◆ Work request ◆
Where a line in the records below contains the string "systems", tally it; give only the final number.

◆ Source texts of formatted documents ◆

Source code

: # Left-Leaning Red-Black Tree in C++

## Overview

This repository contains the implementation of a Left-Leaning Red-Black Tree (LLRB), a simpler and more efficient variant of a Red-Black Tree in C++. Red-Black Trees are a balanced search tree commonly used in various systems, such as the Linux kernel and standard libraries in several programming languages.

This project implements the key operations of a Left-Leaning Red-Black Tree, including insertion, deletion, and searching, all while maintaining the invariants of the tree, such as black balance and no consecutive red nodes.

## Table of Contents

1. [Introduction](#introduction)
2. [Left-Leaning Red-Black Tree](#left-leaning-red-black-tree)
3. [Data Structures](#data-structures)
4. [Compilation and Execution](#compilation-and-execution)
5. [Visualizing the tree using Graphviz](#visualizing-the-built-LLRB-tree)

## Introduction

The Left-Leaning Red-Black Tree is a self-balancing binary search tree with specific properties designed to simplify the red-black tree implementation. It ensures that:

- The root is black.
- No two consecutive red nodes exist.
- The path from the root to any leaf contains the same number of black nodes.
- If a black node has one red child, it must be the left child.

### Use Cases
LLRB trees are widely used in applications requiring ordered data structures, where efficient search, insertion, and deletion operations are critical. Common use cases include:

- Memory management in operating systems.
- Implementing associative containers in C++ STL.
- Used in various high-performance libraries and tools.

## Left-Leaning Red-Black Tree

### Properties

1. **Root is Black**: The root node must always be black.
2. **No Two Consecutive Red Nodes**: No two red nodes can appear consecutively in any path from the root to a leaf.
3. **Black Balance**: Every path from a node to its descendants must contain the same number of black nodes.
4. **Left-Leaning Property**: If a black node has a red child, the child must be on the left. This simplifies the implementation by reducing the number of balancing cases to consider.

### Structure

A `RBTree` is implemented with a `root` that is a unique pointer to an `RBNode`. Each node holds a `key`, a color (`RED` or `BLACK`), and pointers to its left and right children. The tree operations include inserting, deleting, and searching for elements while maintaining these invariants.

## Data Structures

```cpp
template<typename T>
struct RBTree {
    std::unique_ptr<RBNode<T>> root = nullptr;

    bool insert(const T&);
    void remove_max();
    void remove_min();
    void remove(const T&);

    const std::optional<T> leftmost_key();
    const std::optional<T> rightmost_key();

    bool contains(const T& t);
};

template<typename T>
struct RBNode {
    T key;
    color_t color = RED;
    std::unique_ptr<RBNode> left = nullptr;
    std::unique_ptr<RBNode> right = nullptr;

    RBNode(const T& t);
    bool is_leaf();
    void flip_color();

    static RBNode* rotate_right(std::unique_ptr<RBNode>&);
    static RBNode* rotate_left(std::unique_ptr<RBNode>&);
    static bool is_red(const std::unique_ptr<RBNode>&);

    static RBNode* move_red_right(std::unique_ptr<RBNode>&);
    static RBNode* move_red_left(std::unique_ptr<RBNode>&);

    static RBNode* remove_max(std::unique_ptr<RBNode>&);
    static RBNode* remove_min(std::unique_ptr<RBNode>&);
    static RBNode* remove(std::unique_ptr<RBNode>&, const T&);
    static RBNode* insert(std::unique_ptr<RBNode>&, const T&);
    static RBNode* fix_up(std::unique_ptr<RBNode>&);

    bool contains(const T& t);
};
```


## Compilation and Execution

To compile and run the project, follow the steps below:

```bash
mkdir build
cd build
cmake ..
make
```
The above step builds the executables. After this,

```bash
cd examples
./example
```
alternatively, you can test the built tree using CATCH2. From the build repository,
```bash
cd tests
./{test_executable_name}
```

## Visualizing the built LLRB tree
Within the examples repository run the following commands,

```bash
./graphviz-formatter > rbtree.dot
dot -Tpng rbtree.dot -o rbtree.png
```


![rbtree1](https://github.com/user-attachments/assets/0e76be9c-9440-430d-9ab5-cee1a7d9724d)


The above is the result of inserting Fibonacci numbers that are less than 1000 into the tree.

◆ Exercise answer ◆
2